Saved data entries:

|---|

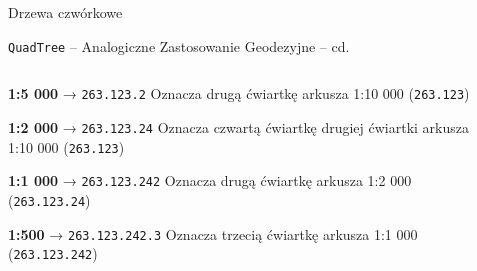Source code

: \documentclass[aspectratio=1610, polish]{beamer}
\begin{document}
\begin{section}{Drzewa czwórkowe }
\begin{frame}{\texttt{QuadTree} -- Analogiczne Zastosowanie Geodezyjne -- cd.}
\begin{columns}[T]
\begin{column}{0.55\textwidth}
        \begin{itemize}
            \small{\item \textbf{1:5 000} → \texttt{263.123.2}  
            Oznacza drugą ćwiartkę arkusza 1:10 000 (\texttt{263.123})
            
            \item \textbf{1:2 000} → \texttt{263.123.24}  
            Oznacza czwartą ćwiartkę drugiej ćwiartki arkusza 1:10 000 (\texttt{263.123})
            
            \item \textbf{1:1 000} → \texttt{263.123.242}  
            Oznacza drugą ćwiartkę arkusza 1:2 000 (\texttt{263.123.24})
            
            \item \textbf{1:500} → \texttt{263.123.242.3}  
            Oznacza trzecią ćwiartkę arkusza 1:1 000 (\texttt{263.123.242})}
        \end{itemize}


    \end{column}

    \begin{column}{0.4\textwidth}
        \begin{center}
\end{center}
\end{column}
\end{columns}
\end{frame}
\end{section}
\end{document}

|---|

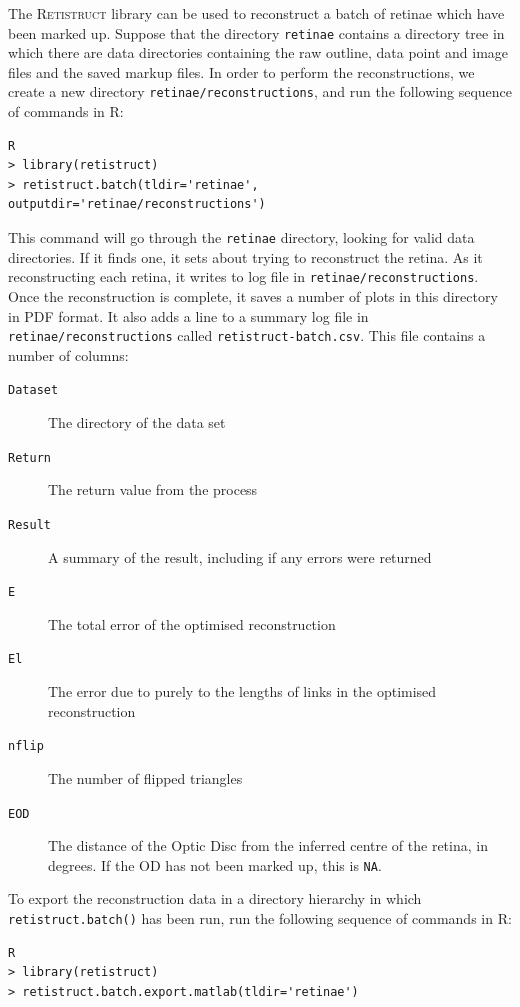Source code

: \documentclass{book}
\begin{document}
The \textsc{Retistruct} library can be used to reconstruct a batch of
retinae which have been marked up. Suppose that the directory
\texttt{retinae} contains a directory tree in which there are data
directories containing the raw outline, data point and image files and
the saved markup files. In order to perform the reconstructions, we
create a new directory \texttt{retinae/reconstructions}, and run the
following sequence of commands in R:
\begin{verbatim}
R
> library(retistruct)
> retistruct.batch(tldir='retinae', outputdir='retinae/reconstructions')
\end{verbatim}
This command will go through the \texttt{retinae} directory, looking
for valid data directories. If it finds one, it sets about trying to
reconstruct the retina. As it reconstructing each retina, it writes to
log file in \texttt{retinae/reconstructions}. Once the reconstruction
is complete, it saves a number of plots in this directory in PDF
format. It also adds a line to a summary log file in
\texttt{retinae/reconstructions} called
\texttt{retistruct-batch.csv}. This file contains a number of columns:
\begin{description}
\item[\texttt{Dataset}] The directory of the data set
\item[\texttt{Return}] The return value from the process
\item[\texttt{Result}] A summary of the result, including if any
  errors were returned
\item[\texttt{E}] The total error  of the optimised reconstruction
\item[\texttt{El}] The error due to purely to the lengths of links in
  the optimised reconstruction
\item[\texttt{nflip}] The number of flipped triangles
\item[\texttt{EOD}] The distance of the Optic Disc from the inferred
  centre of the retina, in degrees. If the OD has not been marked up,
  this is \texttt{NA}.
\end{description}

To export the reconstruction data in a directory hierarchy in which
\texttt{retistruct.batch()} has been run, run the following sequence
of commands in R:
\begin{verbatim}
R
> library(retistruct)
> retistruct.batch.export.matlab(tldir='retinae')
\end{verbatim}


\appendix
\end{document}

|---|

> _TASK GOAL_
The lines holding the word "retinae" are the answer. Find them in the entries and copy them.

> _OUTPUT BELOW_
retinae which have been marked up. Suppose that the directory
\texttt{retinae} contains a directory tree in which there are data
create a new directory \texttt{retinae/reconstructions}, and run the
> retistruct.batch(tldir='retinae', outputdir='retinae/reconstructions')
This command will go through the \texttt{retinae} directory, looking
log file in \texttt{retinae/reconstructions}. Once the reconstruction
\texttt{retinae/reconstructions} called
> retistruct.batch.export.matlab(tldir='retinae')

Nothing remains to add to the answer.